EXERCISE MATERIALS:
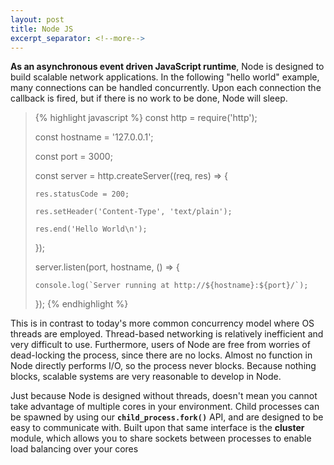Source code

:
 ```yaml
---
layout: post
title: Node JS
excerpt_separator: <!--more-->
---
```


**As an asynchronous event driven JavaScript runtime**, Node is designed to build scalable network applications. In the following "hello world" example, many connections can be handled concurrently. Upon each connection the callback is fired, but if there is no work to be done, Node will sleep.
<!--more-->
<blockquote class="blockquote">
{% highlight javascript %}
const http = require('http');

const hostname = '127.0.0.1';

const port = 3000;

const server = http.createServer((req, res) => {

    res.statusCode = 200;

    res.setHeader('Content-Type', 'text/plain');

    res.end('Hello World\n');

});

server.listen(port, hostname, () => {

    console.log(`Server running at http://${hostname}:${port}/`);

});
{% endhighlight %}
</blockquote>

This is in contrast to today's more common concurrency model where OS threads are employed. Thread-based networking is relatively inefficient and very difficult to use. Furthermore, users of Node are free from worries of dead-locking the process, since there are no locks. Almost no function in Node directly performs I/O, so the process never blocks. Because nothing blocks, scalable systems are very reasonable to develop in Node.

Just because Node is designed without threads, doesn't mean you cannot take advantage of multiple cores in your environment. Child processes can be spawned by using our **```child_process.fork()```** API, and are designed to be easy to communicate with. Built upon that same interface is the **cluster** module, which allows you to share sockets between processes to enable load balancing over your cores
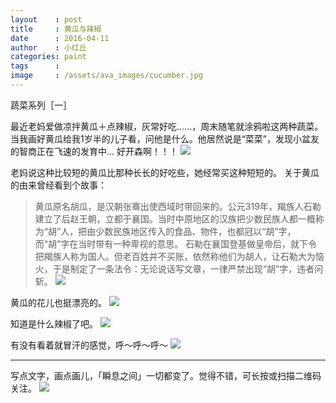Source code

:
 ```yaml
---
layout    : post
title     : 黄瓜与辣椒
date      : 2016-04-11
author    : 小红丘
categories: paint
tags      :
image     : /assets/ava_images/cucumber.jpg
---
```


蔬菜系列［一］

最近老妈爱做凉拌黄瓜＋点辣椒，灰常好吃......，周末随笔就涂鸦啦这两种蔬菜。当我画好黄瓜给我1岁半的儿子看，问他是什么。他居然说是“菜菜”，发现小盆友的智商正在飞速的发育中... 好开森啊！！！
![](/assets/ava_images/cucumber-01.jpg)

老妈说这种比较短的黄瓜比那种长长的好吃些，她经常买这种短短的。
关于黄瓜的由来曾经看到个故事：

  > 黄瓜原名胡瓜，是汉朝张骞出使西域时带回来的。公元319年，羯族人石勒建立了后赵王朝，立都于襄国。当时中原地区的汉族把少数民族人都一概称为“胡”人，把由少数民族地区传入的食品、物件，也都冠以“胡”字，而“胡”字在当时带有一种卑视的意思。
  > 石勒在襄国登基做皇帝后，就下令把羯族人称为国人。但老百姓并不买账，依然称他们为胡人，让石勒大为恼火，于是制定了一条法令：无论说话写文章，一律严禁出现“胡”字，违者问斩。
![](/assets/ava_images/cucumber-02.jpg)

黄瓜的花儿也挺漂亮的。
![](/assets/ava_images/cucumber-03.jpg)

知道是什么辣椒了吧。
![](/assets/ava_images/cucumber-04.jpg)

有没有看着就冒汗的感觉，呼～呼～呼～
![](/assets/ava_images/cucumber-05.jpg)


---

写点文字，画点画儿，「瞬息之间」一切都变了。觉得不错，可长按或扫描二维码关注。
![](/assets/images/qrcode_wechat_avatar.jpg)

AIM OF THE EXERCISE:
Repeat each entry precisely as it appears. Leave the pictures out.

WRITTEN RESPONSE:
Source code

:
 ```yaml
---
layout: post
title: Node JS
excerpt_separator: <!--more-->
---
```


**As an asynchronous event driven JavaScript runtime**, Node is designed to build scalable network applications. In the following "hello world" example, many connections can be handled concurrently. Upon each connection the callback is fired, but if there is no work to be done, Node will sleep.
<!--more-->
<blockquote class="blockquote">
{% highlight javascript %}
const http = require('http');

const hostname = '127.0.0.1';

const port = 3000;

const server = http.createServer((req, res) => {

    res.statusCode = 200;

    res.setHeader('Content-Type', 'text/plain');

    res.end('Hello World\n');

});

server.listen(port, hostname, () => {

    console.log(`Server running at http://${hostname}:${port}/`);

});
{% endhighlight %}
</blockquote>

This is in contrast to today's more common concurrency model where OS threads are employed. Thread-based networking is relatively inefficient and very difficult to use. Furthermore, users of Node are free from worries of dead-locking the process, since there are no locks. Almost no function in Node directly performs I/O, so the process never blocks. Because nothing blocks, scalable systems are very reasonable to develop in Node.

Just because Node is designed without threads, doesn't mean you cannot take advantage of multiple cores in your environment. Child processes can be spawned by using our **```child_process.fork()```** API, and are designed to be easy to communicate with. Built upon that same interface is the **cluster** module, which allows you to share sockets between processes to enable load balancing over your cores
Source code

:
 ```yaml
---
layout    : post
title     : 黄瓜与辣椒
date      : 2016-04-11
author    : 小红丘
categories: paint
tags      :
image     : /assets/ava_images/cucumber.jpg
---
```


蔬菜系列［一］

最近老妈爱做凉拌黄瓜＋点辣椒，灰常好吃......，周末随笔就涂鸦啦这两种蔬菜。当我画好黄瓜给我1岁半的儿子看，问他是什么。他居然说是“菜菜”，发现小盆友的智商正在飞速的发育中... 好开森啊！！！
![](/assets/ava_images/cucumber-01.jpg)

老妈说这种比较短的黄瓜比那种长长的好吃些，她经常买这种短短的。
关于黄瓜的由来曾经看到个故事：

  > 黄瓜原名胡瓜，是汉朝张骞出使西域时带回来的。公元319年，羯族人石勒建立了后赵王朝，立都于襄国。当时中原地区的汉族把少数民族人都一概称为“胡”人，把由少数民族地区传入的食品、物件，也都冠以“胡”字，而“胡”字在当时带有一种卑视的意思。
  > 石勒在襄国登基做皇帝后，就下令把羯族人称为国人。但老百姓并不买账，依然称他们为胡人，让石勒大为恼火，于是制定了一条法令：无论说话写文章，一律严禁出现“胡”字，违者问斩。
![](/assets/ava_images/cucumber-02.jpg)

黄瓜的花儿也挺漂亮的。
![](/assets/ava_images/cucumber-03.jpg)

知道是什么辣椒了吧。
![](/assets/ava_images/cucumber-04.jpg)

有没有看着就冒汗的感觉，呼～呼～呼～
![](/assets/ava_images/cucumber-05.jpg)


---

写点文字，画点画儿，「瞬息之间」一切都变了。觉得不错，可长按或扫描二维码关注。
![](/assets/images/qrcode_wechat_avatar.jpg)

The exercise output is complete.